My H seems to have a bit of a drinking issue (doesn't seem to know when to stop once he gets started) and when we were living together, he would go out and sometimes not come home til the wee hours of the morning. It was horrible. And even HE had to admit that a married guy shouldn't be doing what he was doing (going out to bars on his own). Of course he would add "YOU should make it so I don't want to go". *sigh*

For me, if my H said "I will continue to go out to bars, stay out til the wee hours, not be accountable to you, and you better accept that if you want to reconcile" I would probably have to say "Thanks, but no thanks."

Currently H and I are "dating". I don't have to be "exposed" to whatever his shennanigans are. I don't know if he is still doing that sort of thing or not.

Wow- I am babbling. Sheesh- the bottom line that I was *trying* to get to is that I wonder why we LBSs will accept so little? And why is that WE have to walk around on eggshells hoping to not scare the WAS off? Why is it that OUR needs mean so little and that the WASs needs are SO important? Would we expect so little from our friends?

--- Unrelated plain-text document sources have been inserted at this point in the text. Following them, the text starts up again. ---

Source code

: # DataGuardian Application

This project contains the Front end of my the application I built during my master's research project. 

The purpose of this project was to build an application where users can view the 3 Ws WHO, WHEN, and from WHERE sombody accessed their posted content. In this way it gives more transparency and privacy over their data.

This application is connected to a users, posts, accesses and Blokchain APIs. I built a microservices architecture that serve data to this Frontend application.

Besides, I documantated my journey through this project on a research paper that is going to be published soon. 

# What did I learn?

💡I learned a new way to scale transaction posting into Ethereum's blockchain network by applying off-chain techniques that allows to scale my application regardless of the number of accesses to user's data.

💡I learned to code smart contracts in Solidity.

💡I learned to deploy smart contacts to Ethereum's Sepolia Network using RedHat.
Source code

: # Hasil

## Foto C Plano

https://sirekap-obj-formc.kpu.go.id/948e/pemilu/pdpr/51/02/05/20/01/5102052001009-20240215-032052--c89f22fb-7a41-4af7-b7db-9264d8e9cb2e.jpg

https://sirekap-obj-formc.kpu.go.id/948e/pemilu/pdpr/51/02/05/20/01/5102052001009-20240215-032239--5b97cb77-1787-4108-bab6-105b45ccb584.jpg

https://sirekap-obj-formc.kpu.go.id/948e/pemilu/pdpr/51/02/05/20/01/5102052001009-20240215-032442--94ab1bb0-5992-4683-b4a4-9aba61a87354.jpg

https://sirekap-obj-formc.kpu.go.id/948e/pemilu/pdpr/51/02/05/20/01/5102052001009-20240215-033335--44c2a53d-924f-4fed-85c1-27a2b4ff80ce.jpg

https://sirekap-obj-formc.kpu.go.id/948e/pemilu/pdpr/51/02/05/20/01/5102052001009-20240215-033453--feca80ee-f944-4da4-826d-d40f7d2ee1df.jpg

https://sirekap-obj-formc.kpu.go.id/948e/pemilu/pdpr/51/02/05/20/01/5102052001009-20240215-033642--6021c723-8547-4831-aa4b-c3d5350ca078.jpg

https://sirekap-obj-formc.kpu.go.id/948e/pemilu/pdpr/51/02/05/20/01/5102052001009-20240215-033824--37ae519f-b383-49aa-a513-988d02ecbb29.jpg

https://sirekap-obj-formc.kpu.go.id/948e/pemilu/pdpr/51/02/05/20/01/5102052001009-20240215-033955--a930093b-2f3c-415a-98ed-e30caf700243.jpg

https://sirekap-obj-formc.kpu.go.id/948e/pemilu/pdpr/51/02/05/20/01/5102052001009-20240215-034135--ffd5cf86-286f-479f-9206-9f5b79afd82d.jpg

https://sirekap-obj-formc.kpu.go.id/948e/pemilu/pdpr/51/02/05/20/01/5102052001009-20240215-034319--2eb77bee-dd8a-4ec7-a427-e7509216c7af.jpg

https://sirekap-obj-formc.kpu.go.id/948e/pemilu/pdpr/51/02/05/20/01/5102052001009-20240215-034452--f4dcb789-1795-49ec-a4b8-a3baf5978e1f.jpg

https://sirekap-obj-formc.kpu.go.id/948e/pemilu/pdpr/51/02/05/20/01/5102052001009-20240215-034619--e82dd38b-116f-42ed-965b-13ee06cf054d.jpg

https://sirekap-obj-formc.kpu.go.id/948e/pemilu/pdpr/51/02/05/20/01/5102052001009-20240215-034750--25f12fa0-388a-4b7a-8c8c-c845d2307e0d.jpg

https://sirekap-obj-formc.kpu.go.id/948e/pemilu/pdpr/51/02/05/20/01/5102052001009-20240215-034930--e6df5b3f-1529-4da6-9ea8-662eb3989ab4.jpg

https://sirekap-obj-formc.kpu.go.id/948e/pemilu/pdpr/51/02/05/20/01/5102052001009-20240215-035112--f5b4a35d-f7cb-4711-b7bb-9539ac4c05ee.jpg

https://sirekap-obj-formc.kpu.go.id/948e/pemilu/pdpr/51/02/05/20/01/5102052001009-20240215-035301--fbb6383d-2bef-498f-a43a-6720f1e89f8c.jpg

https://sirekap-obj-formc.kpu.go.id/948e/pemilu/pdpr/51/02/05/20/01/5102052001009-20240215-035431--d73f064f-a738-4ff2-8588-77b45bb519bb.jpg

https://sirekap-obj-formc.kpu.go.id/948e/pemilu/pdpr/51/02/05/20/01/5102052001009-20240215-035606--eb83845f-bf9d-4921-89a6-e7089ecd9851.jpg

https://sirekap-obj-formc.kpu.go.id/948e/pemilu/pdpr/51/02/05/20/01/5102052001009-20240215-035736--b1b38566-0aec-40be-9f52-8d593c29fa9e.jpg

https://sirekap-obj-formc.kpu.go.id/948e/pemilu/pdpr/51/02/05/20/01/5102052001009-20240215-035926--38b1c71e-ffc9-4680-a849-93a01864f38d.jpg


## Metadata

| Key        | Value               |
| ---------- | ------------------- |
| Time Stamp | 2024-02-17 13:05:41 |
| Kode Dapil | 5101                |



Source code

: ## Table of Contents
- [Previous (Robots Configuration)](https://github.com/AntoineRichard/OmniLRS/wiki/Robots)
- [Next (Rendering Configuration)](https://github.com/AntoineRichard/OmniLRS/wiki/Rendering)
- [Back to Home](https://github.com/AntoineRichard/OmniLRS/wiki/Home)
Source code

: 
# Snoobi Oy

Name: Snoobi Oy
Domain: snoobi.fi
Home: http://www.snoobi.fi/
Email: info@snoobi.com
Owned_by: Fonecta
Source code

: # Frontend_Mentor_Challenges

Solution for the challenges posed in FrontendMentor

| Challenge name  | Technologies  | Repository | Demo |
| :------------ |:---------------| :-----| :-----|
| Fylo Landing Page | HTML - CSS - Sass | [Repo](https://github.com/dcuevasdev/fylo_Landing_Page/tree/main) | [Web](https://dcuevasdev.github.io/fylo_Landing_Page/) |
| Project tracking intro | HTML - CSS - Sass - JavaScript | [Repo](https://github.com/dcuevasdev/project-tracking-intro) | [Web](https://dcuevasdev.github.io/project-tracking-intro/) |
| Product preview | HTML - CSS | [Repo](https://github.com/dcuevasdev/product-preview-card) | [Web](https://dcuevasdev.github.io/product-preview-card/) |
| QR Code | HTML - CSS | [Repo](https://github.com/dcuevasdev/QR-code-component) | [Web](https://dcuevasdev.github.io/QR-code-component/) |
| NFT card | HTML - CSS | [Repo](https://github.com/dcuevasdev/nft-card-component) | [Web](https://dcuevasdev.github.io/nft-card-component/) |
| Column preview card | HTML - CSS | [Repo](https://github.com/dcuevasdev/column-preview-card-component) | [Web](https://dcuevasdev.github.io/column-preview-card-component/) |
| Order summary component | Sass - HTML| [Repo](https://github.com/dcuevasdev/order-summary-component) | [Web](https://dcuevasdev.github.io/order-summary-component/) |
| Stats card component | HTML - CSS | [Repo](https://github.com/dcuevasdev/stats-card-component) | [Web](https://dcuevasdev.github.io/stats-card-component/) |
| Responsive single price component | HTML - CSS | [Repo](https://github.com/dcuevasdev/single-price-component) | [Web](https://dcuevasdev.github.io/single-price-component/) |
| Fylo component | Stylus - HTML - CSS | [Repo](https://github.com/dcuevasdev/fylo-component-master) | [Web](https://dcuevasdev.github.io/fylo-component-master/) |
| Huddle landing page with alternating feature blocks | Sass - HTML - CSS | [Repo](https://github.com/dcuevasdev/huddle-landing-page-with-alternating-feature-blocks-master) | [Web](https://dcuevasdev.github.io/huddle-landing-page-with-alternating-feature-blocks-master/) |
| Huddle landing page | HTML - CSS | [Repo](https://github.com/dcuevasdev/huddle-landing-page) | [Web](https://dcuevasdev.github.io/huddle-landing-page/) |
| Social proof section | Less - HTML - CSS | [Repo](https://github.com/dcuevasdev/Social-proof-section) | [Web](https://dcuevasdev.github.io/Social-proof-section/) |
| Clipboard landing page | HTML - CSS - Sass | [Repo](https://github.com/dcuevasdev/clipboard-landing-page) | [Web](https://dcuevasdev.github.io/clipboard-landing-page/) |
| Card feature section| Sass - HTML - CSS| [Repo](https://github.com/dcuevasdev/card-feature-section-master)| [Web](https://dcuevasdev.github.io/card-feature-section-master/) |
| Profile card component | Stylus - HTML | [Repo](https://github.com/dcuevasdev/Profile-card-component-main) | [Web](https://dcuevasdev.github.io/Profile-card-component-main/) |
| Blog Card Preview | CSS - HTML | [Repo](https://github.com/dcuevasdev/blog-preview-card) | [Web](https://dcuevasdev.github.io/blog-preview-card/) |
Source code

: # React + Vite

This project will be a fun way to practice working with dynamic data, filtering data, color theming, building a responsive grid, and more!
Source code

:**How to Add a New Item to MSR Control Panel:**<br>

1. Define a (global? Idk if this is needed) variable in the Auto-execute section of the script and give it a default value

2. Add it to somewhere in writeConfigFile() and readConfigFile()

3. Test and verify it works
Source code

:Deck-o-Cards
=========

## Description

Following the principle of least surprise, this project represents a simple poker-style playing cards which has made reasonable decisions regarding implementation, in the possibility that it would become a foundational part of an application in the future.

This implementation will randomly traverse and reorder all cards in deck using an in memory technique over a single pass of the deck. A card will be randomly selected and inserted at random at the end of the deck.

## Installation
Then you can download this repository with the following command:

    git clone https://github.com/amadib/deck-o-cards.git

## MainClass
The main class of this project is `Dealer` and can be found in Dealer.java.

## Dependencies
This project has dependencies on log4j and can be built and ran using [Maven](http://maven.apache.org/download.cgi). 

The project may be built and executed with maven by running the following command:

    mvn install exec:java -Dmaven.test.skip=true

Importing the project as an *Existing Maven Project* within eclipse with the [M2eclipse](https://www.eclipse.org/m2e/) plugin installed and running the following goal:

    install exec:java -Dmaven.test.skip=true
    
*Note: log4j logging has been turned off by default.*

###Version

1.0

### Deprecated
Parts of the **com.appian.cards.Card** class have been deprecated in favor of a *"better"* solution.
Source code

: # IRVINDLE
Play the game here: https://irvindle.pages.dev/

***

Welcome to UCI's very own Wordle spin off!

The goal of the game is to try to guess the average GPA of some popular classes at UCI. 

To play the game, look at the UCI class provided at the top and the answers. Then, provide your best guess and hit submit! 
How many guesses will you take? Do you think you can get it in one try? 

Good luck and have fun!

In particular, in your case Tipper, I am just plain concerned at what your H is doing and I am worried that his actions (even if you are "detached" and "forgive" him and "accept" him) will drag YOU down.

Your needs are valid. You deserve to have them met. As to how to approach you H, I don't know. I am more concerned with the big picture-- and that is that he has a serious problem with alcohol and needs help.

Sorry if my first post to you seems overly harsh. I really am just concerned that you are walking directly into a mine-field and no one is waving their arms wildly to try to stop you.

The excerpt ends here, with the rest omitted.